◆ Work instruction: In the records below, begin at the line that has "assistant de preuve\\" and stop after the line that has "C'est un outil qui"; quote those lines verbatim and nothing more.

Stored data:

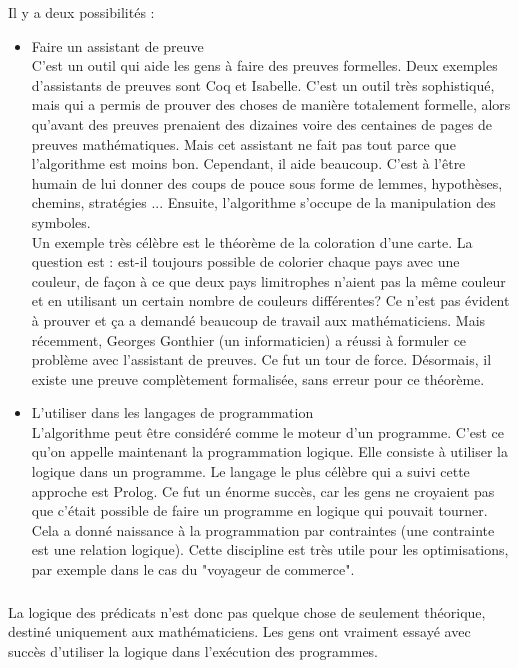 Il y a deux possibilités : 
\begin{itemize}
\item Faire un assistant de preuve\\
C'est un outil qui aide les gens à faire des preuves formelles. Deux exemples d'assistants de preuves sont Coq et Isabelle. C'est un outil très sophistiqué, mais qui a permis de prouver des choses de manière totalement formelle, alors qu'avant des preuves prenaient des dizaines voire des centaines de pages de preuves mathématiques. Mais cet assistant ne fait pas tout parce que l'algorithme est moins bon. Cependant, il aide beaucoup. C'est à l'être humain de lui donner des coups de pouce sous forme de lemmes, hypothèses, chemins, stratégies ... Ensuite, l'algorithme s'occupe de la manipulation des symboles.\\
Un exemple très célèbre est le théorème de la coloration d'une carte. La question est : est-il toujours possible de colorier chaque pays avec une couleur, de façon à ce que deux pays limitrophes n'aient pas la même couleur et en utilisant un certain nombre de couleurs différentes? Ce n'est pas évident à prouver et ça a demandé beaucoup de travail aux mathématiciens. Mais récemment, Georges Gonthier (un informaticien) a réussi à formuler ce problème avec l'assistant de preuves. Ce fut un tour de force. Désormais, il existe une preuve complètement formalisée, sans erreur pour ce théorème.
\item L'utiliser dans les langages de programmation\\ 
L'algorithme peut être considéré comme le moteur d'un programme. C'est ce qu'on appelle maintenant la programmation logique. Elle consiste à utiliser la logique dans un programme. Le langage le plus célèbre qui a suivi cette approche est Prolog. Ce fut un énorme succès, car les gens ne croyaient pas que c'était possible de faire un programme en logique qui pouvait tourner. Cela a donné naissance à la programmation par contraintes (une contrainte est une relation logique). Cette discipline est très utile pour les optimisations, par exemple dans le cas du "voyageur de commerce".
\end{itemize}
\subsubsection{}
La logique des prédicats n'est donc pas quelque chose de seulement théorique, destiné uniquement aux mathématiciens. Les gens ont vraiment essayé avec succès d'utiliser la logique dans l'exécution des programmes.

◆ Response to the exercise:
\item Faire un assistant de preuve\\
C'est un outil qui aide les gens à faire des preuves formelles. Deux exemples d'assistants de preuves sont Coq et Isabelle. C'est un outil très sophistiqué, mais qui a permis de prouver des choses de manière totalement formelle, alors qu'avant des preuves prenaient des dizaines voire des centaines de pages de preuves mathématiques. Mais cet assistant ne fait pas tout parce que l'algorithme est moins bon. Cependant, il aide beaucoup. C'est à l'être humain de lui donner des coups de pouce sous forme de lemmes, hypothèses, chemins, stratégies ... Ensuite, l'algorithme s'occupe de la manipulation des symboles.\\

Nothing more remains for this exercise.